Почему же людям так страшно? Потому, что в прошлом что-то с ними было не так. Рождается ребенок, но его не хотят видеть таким, какой он есть. В нем почти все меняют силой; это называется «воспитывать». Общество и родители не могут примириться со многими чертами его характера, и эти стороны души отрицают и подавляют. Остается совсем немного «правильного» и «хорошего», и ребенку приходится довольствоваться этим. Его вынуждают отказаться от множества граней собственной души – им просто не позволяют проявляться. И дети так старательно их сдерживают, что со временем вообще перестают замечать. Вот что такое подавление. На нем основано все наше общество.
Большую часть души ребенка подавляют, отбрасывают во тьму. Но подавленное рвется наружу, бунтует, возмущается. Оно хочет на свет, и потому его приходится заталкивать подальше снова и снова. Потому и страшно встречаться с самим собой: страшно подумать, какой она стала, эта подавленная частица души. Она-то на месте, никуда не делась. Что творится там, в подсознании? Если встретишь себя, увидишь и свое подсознание – все то, что так упорно отрицал. Вот откуда приходит страх.

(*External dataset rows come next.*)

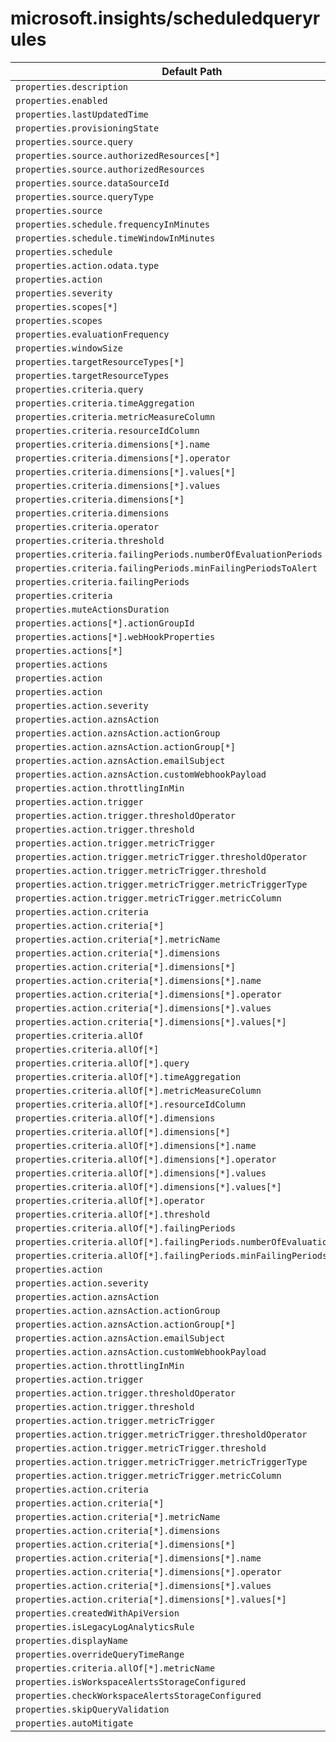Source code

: # microsoft.insights/scheduledqueryrules

| Default Path | Alias |
|---|---|
| `properties.description` | `Microsoft.Insights/scheduledqueryrules/description` |
| `properties.enabled` | `Microsoft.Insights/scheduledqueryrules/enabled` |
| `properties.lastUpdatedTime` | `Microsoft.Insights/scheduledqueryrules/lastUpdatedTime` |
| `properties.provisioningState` | `Microsoft.Insights/scheduledqueryrules/provisioningState` |
| `properties.source.query` | `Microsoft.Insights/scheduledqueryrules/source.query` |
| `properties.source.authorizedResources[*]` | `Microsoft.Insights/scheduledqueryrules/source.authorizedResources[*]` |
| `properties.source.authorizedResources` | `Microsoft.Insights/scheduledqueryrules/source.authorizedResources` |
| `properties.source.dataSourceId` | `Microsoft.Insights/scheduledqueryrules/source.dataSourceId` |
| `properties.source.queryType` | `Microsoft.Insights/scheduledqueryrules/source.queryType` |
| `properties.source` | `Microsoft.Insights/scheduledqueryrules/source` |
| `properties.schedule.frequencyInMinutes` | `Microsoft.Insights/scheduledqueryrules/schedule.frequencyInMinutes` |
| `properties.schedule.timeWindowInMinutes` | `Microsoft.Insights/scheduledqueryrules/schedule.timeWindowInMinutes` |
| `properties.schedule` | `Microsoft.Insights/scheduledqueryrules/schedule` |
| `properties.action.odata.type` | `Microsoft.Insights/scheduledqueryrules/action.odata.type` |
| `properties.action` | `Microsoft.Insights/scheduledqueryrules/action` |
| `properties.severity` | `Microsoft.Insights/scheduledqueryrules/severity` |
| `properties.scopes[*]` | `Microsoft.Insights/scheduledqueryrules/scopes[*]` |
| `properties.scopes` | `Microsoft.Insights/scheduledqueryrules/scopes` |
| `properties.evaluationFrequency` | `Microsoft.Insights/scheduledqueryrules/evaluationFrequency` |
| `properties.windowSize` | `Microsoft.Insights/scheduledqueryrules/windowSize` |
| `properties.targetResourceTypes[*]` | `Microsoft.Insights/scheduledqueryrules/targetResourceTypes[*]` |
| `properties.targetResourceTypes` | `Microsoft.Insights/scheduledqueryrules/targetResourceTypes` |
| `properties.criteria.query` | `Microsoft.Insights/scheduledqueryrules/criteria.query` |
| `properties.criteria.timeAggregation` | `Microsoft.Insights/scheduledqueryrules/criteria.timeAggregation` |
| `properties.criteria.metricMeasureColumn` | `Microsoft.Insights/scheduledqueryrules/criteria.metricMeasureColumn` |
| `properties.criteria.resourceIdColumn` | `Microsoft.Insights/scheduledqueryrules/criteria.resourceIdColumn` |
| `properties.criteria.dimensions[*].name` | `Microsoft.Insights/scheduledqueryrules/criteria.dimensions[*].name` |
| `properties.criteria.dimensions[*].operator` | `Microsoft.Insights/scheduledqueryrules/criteria.dimensions[*].operator` |
| `properties.criteria.dimensions[*].values[*]` | `Microsoft.Insights/scheduledqueryrules/criteria.dimensions[*].values[*]` |
| `properties.criteria.dimensions[*].values` | `Microsoft.Insights/scheduledqueryrules/criteria.dimensions[*].values` |
| `properties.criteria.dimensions[*]` | `Microsoft.Insights/scheduledqueryrules/criteria.dimensions[*]` |
| `properties.criteria.dimensions` | `Microsoft.Insights/scheduledqueryrules/criteria.dimensions` |
| `properties.criteria.operator` | `Microsoft.Insights/scheduledqueryrules/criteria.operator` |
| `properties.criteria.threshold` | `Microsoft.Insights/scheduledqueryrules/criteria.threshold` |
| `properties.criteria.failingPeriods.numberOfEvaluationPeriods` | `Microsoft.Insights/scheduledqueryrules/criteria.failingPeriods.numberOfEvaluationPeriods` |
| `properties.criteria.failingPeriods.minFailingPeriodsToAlert` | `Microsoft.Insights/scheduledqueryrules/criteria.failingPeriods.minFailingPeriodsToAlert` |
| `properties.criteria.failingPeriods` | `Microsoft.Insights/scheduledqueryrules/criteria.failingPeriods` |
| `properties.criteria` | `Microsoft.Insights/scheduledqueryrules/criteria` |
| `properties.muteActionsDuration` | `Microsoft.Insights/scheduledqueryrules/muteActionsDuration` |
| `properties.actions[*].actionGroupId` | `Microsoft.Insights/scheduledqueryrules/actions[*].actionGroupId` |
| `properties.actions[*].webHookProperties` | `Microsoft.Insights/scheduledqueryrules/actions[*].webHookProperties` |
| `properties.actions[*]` | `Microsoft.Insights/scheduledqueryrules/actions[*]` |
| `properties.actions` | `Microsoft.Insights/scheduledqueryrules/actions` |
| `properties.action` | `Microsoft.Insights/scheduledQueryRules/action.Microsoft.WindowsAzure.Management.Monitoring.Alerts.Models.Microsoft.AppInsights.Nexus.DataContracts.Resources.ScheduledQueryRules.AlertingAction` |
| `properties.action` | `Microsoft.Insights/scheduledQueryRules/action.Microsoft.WindowsAzure.Management.Monitoring.Alerts.Models.Microsoft.AppInsights.Nexus.DataContracts.Resources.ScheduledQueryRules.LogToMetricAction` |
| `properties.action.severity` | `Microsoft.Insights/scheduledQueryRules/action.Microsoft.WindowsAzure.Management.Monitoring.Alerts.Models.Microsoft.AppInsights.Nexus.DataContracts.Resources.ScheduledQueryRules.AlertingAction.severity` |
| `properties.action.aznsAction` | `Microsoft.Insights/scheduledQueryRules/action.Microsoft.WindowsAzure.Management.Monitoring.Alerts.Models.Microsoft.AppInsights.Nexus.DataContracts.Resources.ScheduledQueryRules.AlertingAction.aznsAction` |
| `properties.action.aznsAction.actionGroup` | `Microsoft.Insights/scheduledQueryRules/action.Microsoft.WindowsAzure.Management.Monitoring.Alerts.Models.Microsoft.AppInsights.Nexus.DataContracts.Resources.ScheduledQueryRules.AlertingAction.aznsAction.actionGroup` |
| `properties.action.aznsAction.actionGroup[*]` | `Microsoft.Insights/scheduledQueryRules/action.Microsoft.WindowsAzure.Management.Monitoring.Alerts.Models.Microsoft.AppInsights.Nexus.DataContracts.Resources.ScheduledQueryRules.AlertingAction.aznsAction.actionGroup[*]` |
| `properties.action.aznsAction.emailSubject` | `Microsoft.Insights/scheduledQueryRules/action.Microsoft.WindowsAzure.Management.Monitoring.Alerts.Models.Microsoft.AppInsights.Nexus.DataContracts.Resources.ScheduledQueryRules.AlertingAction.aznsAction.emailSubject` |
| `properties.action.aznsAction.customWebhookPayload` | `Microsoft.Insights/scheduledQueryRules/action.Microsoft.WindowsAzure.Management.Monitoring.Alerts.Models.Microsoft.AppInsights.Nexus.DataContracts.Resources.ScheduledQueryRules.AlertingAction.aznsAction.customWebhookPayload` |
| `properties.action.throttlingInMin` | `Microsoft.Insights/scheduledQueryRules/action.Microsoft.WindowsAzure.Management.Monitoring.Alerts.Models.Microsoft.AppInsights.Nexus.DataContracts.Resources.ScheduledQueryRules.AlertingAction.throttlingInMin` |
| `properties.action.trigger` | `Microsoft.Insights/scheduledQueryRules/action.Microsoft.WindowsAzure.Management.Monitoring.Alerts.Models.Microsoft.AppInsights.Nexus.DataContracts.Resources.ScheduledQueryRules.AlertingAction.trigger` |
| `properties.action.trigger.thresholdOperator` | `Microsoft.Insights/scheduledQueryRules/action.Microsoft.WindowsAzure.Management.Monitoring.Alerts.Models.Microsoft.AppInsights.Nexus.DataContracts.Resources.ScheduledQueryRules.AlertingAction.trigger.thresholdOperator` |
| `properties.action.trigger.threshold` | `Microsoft.Insights/scheduledQueryRules/action.Microsoft.WindowsAzure.Management.Monitoring.Alerts.Models.Microsoft.AppInsights.Nexus.DataContracts.Resources.ScheduledQueryRules.AlertingAction.trigger.threshold` |
| `properties.action.trigger.metricTrigger` | `Microsoft.Insights/scheduledQueryRules/action.Microsoft.WindowsAzure.Management.Monitoring.Alerts.Models.Microsoft.AppInsights.Nexus.DataContracts.Resources.ScheduledQueryRules.AlertingAction.trigger.metricTrigger` |
| `properties.action.trigger.metricTrigger.thresholdOperator` | `Microsoft.Insights/scheduledQueryRules/action.Microsoft.WindowsAzure.Management.Monitoring.Alerts.Models.Microsoft.AppInsights.Nexus.DataContracts.Resources.ScheduledQueryRules.AlertingAction.trigger.metricTrigger.thresholdOperator` |
| `properties.action.trigger.metricTrigger.threshold` | `Microsoft.Insights/scheduledQueryRules/action.Microsoft.WindowsAzure.Management.Monitoring.Alerts.Models.Microsoft.AppInsights.Nexus.DataContracts.Resources.ScheduledQueryRules.AlertingAction.trigger.metricTrigger.threshold` |
| `properties.action.trigger.metricTrigger.metricTriggerType` | `Microsoft.Insights/scheduledQueryRules/action.Microsoft.WindowsAzure.Management.Monitoring.Alerts.Models.Microsoft.AppInsights.Nexus.DataContracts.Resources.ScheduledQueryRules.AlertingAction.trigger.metricTrigger.metricTriggerType` |
| `properties.action.trigger.metricTrigger.metricColumn` | `Microsoft.Insights/scheduledQueryRules/action.Microsoft.WindowsAzure.Management.Monitoring.Alerts.Models.Microsoft.AppInsights.Nexus.DataContracts.Resources.ScheduledQueryRules.AlertingAction.trigger.metricTrigger.metricColumn` |
| `properties.action.criteria` | `Microsoft.Insights/scheduledQueryRules/action.Microsoft.WindowsAzure.Management.Monitoring.Alerts.Models.Microsoft.AppInsights.Nexus.DataContracts.Resources.ScheduledQueryRules.LogToMetricAction.criteria` |
| `properties.action.criteria[*]` | `Microsoft.Insights/scheduledQueryRules/action.Microsoft.WindowsAzure.Management.Monitoring.Alerts.Models.Microsoft.AppInsights.Nexus.DataContracts.Resources.ScheduledQueryRules.LogToMetricAction.criteria[*]` |
| `properties.action.criteria[*].metricName` | `Microsoft.Insights/scheduledQueryRules/action.Microsoft.WindowsAzure.Management.Monitoring.Alerts.Models.Microsoft.AppInsights.Nexus.DataContracts.Resources.ScheduledQueryRules.LogToMetricAction.criteria[*].metricName` |
| `properties.action.criteria[*].dimensions` | `Microsoft.Insights/scheduledQueryRules/action.Microsoft.WindowsAzure.Management.Monitoring.Alerts.Models.Microsoft.AppInsights.Nexus.DataContracts.Resources.ScheduledQueryRules.LogToMetricAction.criteria[*].dimensions` |
| `properties.action.criteria[*].dimensions[*]` | `Microsoft.Insights/scheduledQueryRules/action.Microsoft.WindowsAzure.Management.Monitoring.Alerts.Models.Microsoft.AppInsights.Nexus.DataContracts.Resources.ScheduledQueryRules.LogToMetricAction.criteria[*].dimensions[*]` |
| `properties.action.criteria[*].dimensions[*].name` | `Microsoft.Insights/scheduledQueryRules/action.Microsoft.WindowsAzure.Management.Monitoring.Alerts.Models.Microsoft.AppInsights.Nexus.DataContracts.Resources.ScheduledQueryRules.LogToMetricAction.criteria[*].dimensions[*].name` |
| `properties.action.criteria[*].dimensions[*].operator` | `Microsoft.Insights/scheduledQueryRules/action.Microsoft.WindowsAzure.Management.Monitoring.Alerts.Models.Microsoft.AppInsights.Nexus.DataContracts.Resources.ScheduledQueryRules.LogToMetricAction.criteria[*].dimensions[*].operator` |
| `properties.action.criteria[*].dimensions[*].values` | `Microsoft.Insights/scheduledQueryRules/action.Microsoft.WindowsAzure.Management.Monitoring.Alerts.Models.Microsoft.AppInsights.Nexus.DataContracts.Resources.ScheduledQueryRules.LogToMetricAction.criteria[*].dimensions[*].values` |
| `properties.action.criteria[*].dimensions[*].values[*]` | `Microsoft.Insights/scheduledQueryRules/action.Microsoft.WindowsAzure.Management.Monitoring.Alerts.Models.Microsoft.AppInsights.Nexus.DataContracts.Resources.ScheduledQueryRules.LogToMetricAction.criteria[*].dimensions[*].values[*]` |
| `properties.criteria.allOf` | `Microsoft.Insights/scheduledQueryRules/criteria.allOf` |
| `properties.criteria.allOf[*]` | `Microsoft.Insights/scheduledQueryRules/criteria.allOf[*]` |
| `properties.criteria.allOf[*].query` | `Microsoft.Insights/scheduledQueryRules/criteria.allOf[*].query` |
| `properties.criteria.allOf[*].timeAggregation` | `Microsoft.Insights/scheduledQueryRules/criteria.allOf[*].timeAggregation` |
| `properties.criteria.allOf[*].metricMeasureColumn` | `Microsoft.Insights/scheduledQueryRules/criteria.allOf[*].metricMeasureColumn` |
| `properties.criteria.allOf[*].resourceIdColumn` | `Microsoft.Insights/scheduledQueryRules/criteria.allOf[*].resourceIdColumn` |
| `properties.criteria.allOf[*].dimensions` | `Microsoft.Insights/scheduledQueryRules/criteria.allOf[*].dimensions` |
| `properties.criteria.allOf[*].dimensions[*]` | `Microsoft.Insights/scheduledQueryRules/criteria.allOf[*].dimensions[*]` |
| `properties.criteria.allOf[*].dimensions[*].name` | `Microsoft.Insights/scheduledQueryRules/criteria.allOf[*].dimensions[*].name` |
| `properties.criteria.allOf[*].dimensions[*].operator` | `Microsoft.Insights/scheduledQueryRules/criteria.allOf[*].dimensions[*].operator` |
| `properties.criteria.allOf[*].dimensions[*].values` | `Microsoft.Insights/scheduledQueryRules/criteria.allOf[*].dimensions[*].values` |
| `properties.criteria.allOf[*].dimensions[*].values[*]` | `Microsoft.Insights/scheduledQueryRules/criteria.allOf[*].dimensions[*].values[*]` |
| `properties.criteria.allOf[*].operator` | `Microsoft.Insights/scheduledQueryRules/criteria.allOf[*].operator` |
| `properties.criteria.allOf[*].threshold` | `Microsoft.Insights/scheduledQueryRules/criteria.allOf[*].threshold` |
| `properties.criteria.allOf[*].failingPeriods` | `Microsoft.Insights/scheduledQueryRules/criteria.allOf[*].failingPeriods` |
| `properties.criteria.allOf[*].failingPeriods.numberOfEvaluationPeriods` | `Microsoft.Insights/scheduledQueryRules/criteria.allOf[*].failingPeriods.numberOfEvaluationPeriods` |
| `properties.criteria.allOf[*].failingPeriods.minFailingPeriodsToAlert` | `Microsoft.Insights/scheduledQueryRules/criteria.allOf[*].failingPeriods.minFailingPeriodsToAlert` |
| `properties.action` | `Microsoft.Insights/scheduledQueryRules/action.Microsoft-WindowsAzure-Management-Monitoring-Alerts-Models-Microsoft-AppInsights-Nexus-DataContracts-Resources-ScheduledQueryRules-AlertingAction` |
| `properties.action.severity` | `Microsoft.Insights/scheduledQueryRules/action.Microsoft-WindowsAzure-Management-Monitoring-Alerts-Models-Microsoft-AppInsights-Nexus-DataContracts-Resources-ScheduledQueryRules-AlertingAction.severity` |
| `properties.action.aznsAction` | `Microsoft.Insights/scheduledQueryRules/action.Microsoft-WindowsAzure-Management-Monitoring-Alerts-Models-Microsoft-AppInsights-Nexus-DataContracts-Resources-ScheduledQueryRules-AlertingAction.aznsAction` |
| `properties.action.aznsAction.actionGroup` | `Microsoft.Insights/scheduledQueryRules/action.Microsoft-WindowsAzure-Management-Monitoring-Alerts-Models-Microsoft-AppInsights-Nexus-DataContracts-Resources-ScheduledQueryRules-AlertingAction.aznsAction.actionGroup` |
| `properties.action.aznsAction.actionGroup[*]` | `Microsoft.Insights/scheduledQueryRules/action.Microsoft-WindowsAzure-Management-Monitoring-Alerts-Models-Microsoft-AppInsights-Nexus-DataContracts-Resources-ScheduledQueryRules-AlertingAction.aznsAction.actionGroup[*]` |
| `properties.action.aznsAction.emailSubject` | `Microsoft.Insights/scheduledQueryRules/action.Microsoft-WindowsAzure-Management-Monitoring-Alerts-Models-Microsoft-AppInsights-Nexus-DataContracts-Resources-ScheduledQueryRules-AlertingAction.aznsAction.emailSubject` |
| `properties.action.aznsAction.customWebhookPayload` | `Microsoft.Insights/scheduledQueryRules/action.Microsoft-WindowsAzure-Management-Monitoring-Alerts-Models-Microsoft-AppInsights-Nexus-DataContracts-Resources-ScheduledQueryRules-AlertingAction.aznsAction.customWebhookPayload` |
| `properties.action.throttlingInMin` | `Microsoft.Insights/scheduledQueryRules/action.Microsoft-WindowsAzure-Management-Monitoring-Alerts-Models-Microsoft-AppInsights-Nexus-DataContracts-Resources-ScheduledQueryRules-AlertingAction.throttlingInMin` |
| `properties.action.trigger` | `Microsoft.Insights/scheduledQueryRules/action.Microsoft-WindowsAzure-Management-Monitoring-Alerts-Models-Microsoft-AppInsights-Nexus-DataContracts-Resources-ScheduledQueryRules-AlertingAction.trigger` |
| `properties.action.trigger.thresholdOperator` | `Microsoft.Insights/scheduledQueryRules/action.Microsoft-WindowsAzure-Management-Monitoring-Alerts-Models-Microsoft-AppInsights-Nexus-DataContracts-Resources-ScheduledQueryRules-AlertingAction.trigger.thresholdOperator` |
| `properties.action.trigger.threshold` | `Microsoft.Insights/scheduledQueryRules/action.Microsoft-WindowsAzure-Management-Monitoring-Alerts-Models-Microsoft-AppInsights-Nexus-DataContracts-Resources-ScheduledQueryRules-AlertingAction.trigger.threshold` |
| `properties.action.trigger.metricTrigger` | `Microsoft.Insights/scheduledQueryRules/action.Microsoft-WindowsAzure-Management-Monitoring-Alerts-Models-Microsoft-AppInsights-Nexus-DataContracts-Resources-ScheduledQueryRules-AlertingAction.trigger.metricTrigger` |
| `properties.action.trigger.metricTrigger.thresholdOperator` | `Microsoft.Insights/scheduledQueryRules/action.Microsoft-WindowsAzure-Management-Monitoring-Alerts-Models-Microsoft-AppInsights-Nexus-DataContracts-Resources-ScheduledQueryRules-AlertingAction.trigger.metricTrigger.thresholdOperator` |
| `properties.action.trigger.metricTrigger.threshold` | `Microsoft.Insights/scheduledQueryRules/action.Microsoft-WindowsAzure-Management-Monitoring-Alerts-Models-Microsoft-AppInsights-Nexus-DataContracts-Resources-ScheduledQueryRules-AlertingAction.trigger.metricTrigger.threshold` |
| `properties.action.trigger.metricTrigger.metricTriggerType` | `Microsoft.Insights/scheduledQueryRules/action.Microsoft-WindowsAzure-Management-Monitoring-Alerts-Models-Microsoft-AppInsights-Nexus-DataContracts-Resources-ScheduledQueryRules-AlertingAction.trigger.metricTrigger.metricTriggerType` |
| `properties.action.trigger.metricTrigger.metricColumn` | `Microsoft.Insights/scheduledQueryRules/action.Microsoft-WindowsAzure-Management-Monitoring-Alerts-Models-Microsoft-AppInsights-Nexus-DataContracts-Resources-ScheduledQueryRules-AlertingAction.trigger.metricTrigger.metricColumn` |
| `properties.action.criteria` | `Microsoft.Insights/scheduledQueryRules/action.Microsoft-WindowsAzure-Management-Monitoring-Alerts-Models-Microsoft-AppInsights-Nexus-DataContracts-Resources-ScheduledQueryRules-LogToMetricAction.criteria` |
| `properties.action.criteria[*]` | `Microsoft.Insights/scheduledQueryRules/action.Microsoft-WindowsAzure-Management-Monitoring-Alerts-Models-Microsoft-AppInsights-Nexus-DataContracts-Resources-ScheduledQueryRules-LogToMetricAction.criteria[*]` |
| `properties.action.criteria[*].metricName` | `Microsoft.Insights/scheduledQueryRules/action.Microsoft-WindowsAzure-Management-Monitoring-Alerts-Models-Microsoft-AppInsights-Nexus-DataContracts-Resources-ScheduledQueryRules-LogToMetricAction.criteria[*].metricName` |
| `properties.action.criteria[*].dimensions` | `Microsoft.Insights/scheduledQueryRules/action.Microsoft-WindowsAzure-Management-Monitoring-Alerts-Models-Microsoft-AppInsights-Nexus-DataContracts-Resources-ScheduledQueryRules-LogToMetricAction.criteria[*].dimensions` |
| `properties.action.criteria[*].dimensions[*]` | `Microsoft.Insights/scheduledQueryRules/action.Microsoft-WindowsAzure-Management-Monitoring-Alerts-Models-Microsoft-AppInsights-Nexus-DataContracts-Resources-ScheduledQueryRules-LogToMetricAction.criteria[*].dimensions[*]` |
| `properties.action.criteria[*].dimensions[*].name` | `Microsoft.Insights/scheduledQueryRules/action.Microsoft-WindowsAzure-Management-Monitoring-Alerts-Models-Microsoft-AppInsights-Nexus-DataContracts-Resources-ScheduledQueryRules-LogToMetricAction.criteria[*].dimensions[*].name` |
| `properties.action.criteria[*].dimensions[*].operator` | `Microsoft.Insights/scheduledQueryRules/action.Microsoft-WindowsAzure-Management-Monitoring-Alerts-Models-Microsoft-AppInsights-Nexus-DataContracts-Resources-ScheduledQueryRules-LogToMetricAction.criteria[*].dimensions[*].operator` |
| `properties.action.criteria[*].dimensions[*].values` | `Microsoft.Insights/scheduledQueryRules/action.Microsoft-WindowsAzure-Management-Monitoring-Alerts-Models-Microsoft-AppInsights-Nexus-DataContracts-Resources-ScheduledQueryRules-LogToMetricAction.criteria[*].dimensions[*].values` |
| `properties.action.criteria[*].dimensions[*].values[*]` | `Microsoft.Insights/scheduledQueryRules/action.Microsoft-WindowsAzure-Management-Monitoring-Alerts-Models-Microsoft-AppInsights-Nexus-DataContracts-Resources-ScheduledQueryRules-LogToMetricAction.criteria[*].dimensions[*].values[*]` |
| `properties.createdWithApiVersion` | `Microsoft.Insights/scheduledQueryRules/createdWithApiVersion` |
| `properties.isLegacyLogAnalyticsRule` | `Microsoft.Insights/scheduledQueryRules/isLegacyLogAnalyticsRule` |
| `properties.displayName` | `Microsoft.Insights/scheduledQueryRules/displayName` |
| `properties.overrideQueryTimeRange` | `Microsoft.Insights/scheduledQueryRules/overrideQueryTimeRange` |
| `properties.criteria.allOf[*].metricName` | `Microsoft.Insights/scheduledQueryRules/criteria.allOf[*].metricName` |
| `properties.isWorkspaceAlertsStorageConfigured` | `Microsoft.Insights/scheduledQueryRules/isWorkspaceAlertsStorageConfigured` |
| `properties.checkWorkspaceAlertsStorageConfigured` | `Microsoft.Insights/scheduledQueryRules/checkWorkspaceAlertsStorageConfigured` |
| `properties.skipQueryValidation` | `Microsoft.Insights/scheduledQueryRules/skipQueryValidation` |
| `properties.autoMitigate` | `Microsoft.Insights/scheduledQueryRules/autoMitigate` |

Если ребенка не принимают таким, какой он есть, страх обязательно появится. Не было еще такого общества, где детям давали бы свободу. Похоже, такого общества никогда и не будет, ибо полная свобода невозможна. Итак, подавление в той или иной мере неизбежно – и все-таки каждый рано или поздно вынужден столкнуться с самим собой. Учеником ты становишься в тот самый миг, когда забываешь, что хорошо и что плохо, что можно и чего нельзя. Учеником становишься лишь в тот день, когда готов без прикрас показать себе самого себя.
Учитель – это просто повитуха. Он помогает заново появиться на свет. Какие же отношения связывают его с учеником? Ученик должен доверять, он не вправе сомневаться. Любые сомнения мешают увидеть самого себя. Когда сомневаешься, ты словно становишься меньше; во всяком случае, не можешь стать больше. Когда сомневаешься… Вот он, незнакомец, – и ты затворяешь двери; кто его знает, что этот чужак задумал, чего от него ждать. Перед чужими нельзя откровенничать, наоборот, нужно быть настороже и быстренько надеть доспехи.
Рядом с учителем ты сбрасываешь доспехи, иначе ничего не выйдет. Мы не расстаемся с частью доспехов даже наедине с любимыми – с ними мы тоже не до конца откровенны. Но перед учителем нужно быть совершенно открытым, иначе ничего не получится. Стоит скрыть хоть какую-то часть себя – и нет уже никаких отношений. Нужно полное доверие, только так узнают тайны, только так получают ключи от дверей. Но если что-то скрываешь под доспехами, значит, сражаешься со своим учителем – а борьба с ним ничего не дает.